(Data excerpts)
|---|

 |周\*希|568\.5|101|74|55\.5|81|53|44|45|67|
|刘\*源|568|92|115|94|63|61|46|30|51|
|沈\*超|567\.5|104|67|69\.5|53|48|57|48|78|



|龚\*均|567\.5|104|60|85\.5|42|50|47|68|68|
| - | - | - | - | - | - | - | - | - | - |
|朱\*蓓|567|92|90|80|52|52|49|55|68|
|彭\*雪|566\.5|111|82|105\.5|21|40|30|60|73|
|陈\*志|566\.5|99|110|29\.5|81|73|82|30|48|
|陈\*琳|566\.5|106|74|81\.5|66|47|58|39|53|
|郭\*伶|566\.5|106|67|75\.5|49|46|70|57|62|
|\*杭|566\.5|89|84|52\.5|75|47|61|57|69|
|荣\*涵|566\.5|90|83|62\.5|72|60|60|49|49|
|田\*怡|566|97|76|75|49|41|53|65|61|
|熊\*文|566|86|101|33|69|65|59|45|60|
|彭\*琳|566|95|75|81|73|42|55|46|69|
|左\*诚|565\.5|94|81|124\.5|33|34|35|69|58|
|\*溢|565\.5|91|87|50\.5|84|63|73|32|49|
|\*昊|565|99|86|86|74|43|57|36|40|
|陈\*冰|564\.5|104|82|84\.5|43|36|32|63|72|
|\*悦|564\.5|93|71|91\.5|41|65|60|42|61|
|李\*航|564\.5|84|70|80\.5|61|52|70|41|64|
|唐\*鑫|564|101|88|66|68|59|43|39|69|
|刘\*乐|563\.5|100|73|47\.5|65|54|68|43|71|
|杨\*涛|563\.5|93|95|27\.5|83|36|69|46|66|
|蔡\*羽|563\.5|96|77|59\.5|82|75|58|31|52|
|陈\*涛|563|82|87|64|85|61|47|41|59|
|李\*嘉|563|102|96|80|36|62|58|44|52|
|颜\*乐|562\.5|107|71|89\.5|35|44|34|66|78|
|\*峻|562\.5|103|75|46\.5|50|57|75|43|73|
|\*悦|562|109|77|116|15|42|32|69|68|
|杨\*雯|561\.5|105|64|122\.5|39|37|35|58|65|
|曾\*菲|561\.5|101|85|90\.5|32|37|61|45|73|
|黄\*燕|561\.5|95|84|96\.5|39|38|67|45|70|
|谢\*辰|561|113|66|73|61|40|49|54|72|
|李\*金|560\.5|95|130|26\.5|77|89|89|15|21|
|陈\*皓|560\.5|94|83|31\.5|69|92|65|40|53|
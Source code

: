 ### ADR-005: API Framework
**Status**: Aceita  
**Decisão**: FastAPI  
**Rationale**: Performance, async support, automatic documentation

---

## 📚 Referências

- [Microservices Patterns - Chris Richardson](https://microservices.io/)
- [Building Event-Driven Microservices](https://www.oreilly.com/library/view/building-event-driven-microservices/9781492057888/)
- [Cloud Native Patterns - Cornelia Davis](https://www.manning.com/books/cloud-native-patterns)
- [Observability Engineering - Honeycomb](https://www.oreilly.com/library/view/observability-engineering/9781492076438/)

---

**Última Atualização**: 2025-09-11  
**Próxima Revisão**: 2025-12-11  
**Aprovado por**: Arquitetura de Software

|---|

# [To do]
Your task is to repeat the data exactly; please include every line.

# [Solved problem]
 |周\*希|568\.5|101|74|55\.5|81|53|44|45|67|
|刘\*源|568|92|115|94|63|61|46|30|51|
|沈\*超|567\.5|104|67|69\.5|53|48|57|48|78|



|龚\*均|567\.5|104|60|85\.5|42|50|47|68|68|
| - | - | - | - | - | - | - | - | - | - |
|朱\*蓓|567|92|90|80|52|52|49|55|68|
|彭\*雪|566\.5|111|82|105\.5|21|40|30|60|73|
|陈\*志|566\.5|99|110|29\.5|81|73|82|30|48|
|陈\*琳|566\.5|106|74|81\.5|66|47|58|39|53|
|郭\*伶|566\.5|106|67|75\.5|49|46|70|57|62|
|\*杭|566\.5|89|84|52\.5|75|47|61|57|69|
|荣\*涵|566\.5|90|83|62\.5|72|60|60|49|49|
|田\*怡|566|97|76|75|49|41|53|65|61|
|熊\*文|566|86|101|33|69|65|59|45|60|
|彭\*琳|566|95|75|81|73|42|55|46|69|
|左\*诚|565\.5|94|81|124\.5|33|34|35|69|58|
|\*溢|565\.5|91|87|50\.5|84|63|73|32|49|
|\*昊|565|99|86|86|74|43|57|36|40|
|陈\*冰|564\.5|104|82|84\.5|43|36|32|63|72|
|\*悦|564\.5|93|71|91\.5|41|65|60|42|61|
|李\*航|564\.5|84|70|80\.5|61|52|70|41|64|
|唐\*鑫|564|101|88|66|68|59|43|39|69|
|刘\*乐|563\.5|100|73|47\.5|65|54|68|43|71|
|杨\*涛|563\.5|93|95|27\.5|83|36|69|46|66|
|蔡\*羽|563\.5|96|77|59\.5|82|75|58|31|52|
|陈\*涛|563|82|87|64|85|61|47|41|59|
|李\*嘉|563|102|96|80|36|62|58|44|52|
|颜\*乐|562\.5|107|71|89\.5|35|44|34|66|78|
|\*峻|562\.5|103|75|46\.5|50|57|75|43|73|
|\*悦|562|109|77|116|15|42|32|69|68|
|杨\*雯|561\.5|105|64|122\.5|39|37|35|58|65|
|曾\*菲|561\.5|101|85|90\.5|32|37|61|45|73|
|黄\*燕|561\.5|95|84|96\.5|39|38|67|45|70|
|谢\*辰|561|113|66|73|61|40|49|54|72|
|李\*金|560\.5|95|130|26\.5|77|89|89|15|21|
|陈\*皓|560\.5|94|83|31\.5|69|92|65|40|53|
Source code

: ### ADR-005: API Framework
**Status**: Aceita  
**Decisão**: FastAPI  
**Rationale**: Performance, async support, automatic documentation

---

## 📚 Referências

- [Microservices Patterns - Chris Richardson](https://microservices.io/)
- [Building Event-Driven Microservices](https://www.oreilly.com/library/view/building-event-driven-microservices/9781492057888/)
- [Cloud Native Patterns - Cornelia Davis](https://www.manning.com/books/cloud-native-patterns)
- [Observability Engineering - Honeycomb](https://www.oreilly.com/library/view/observability-engineering/9781492076438/)

---

**Última Atualização**: 2025-09-11  
**Próxima Revisão**: 2025-12-11  
**Aprovado por**: Arquitetura de Software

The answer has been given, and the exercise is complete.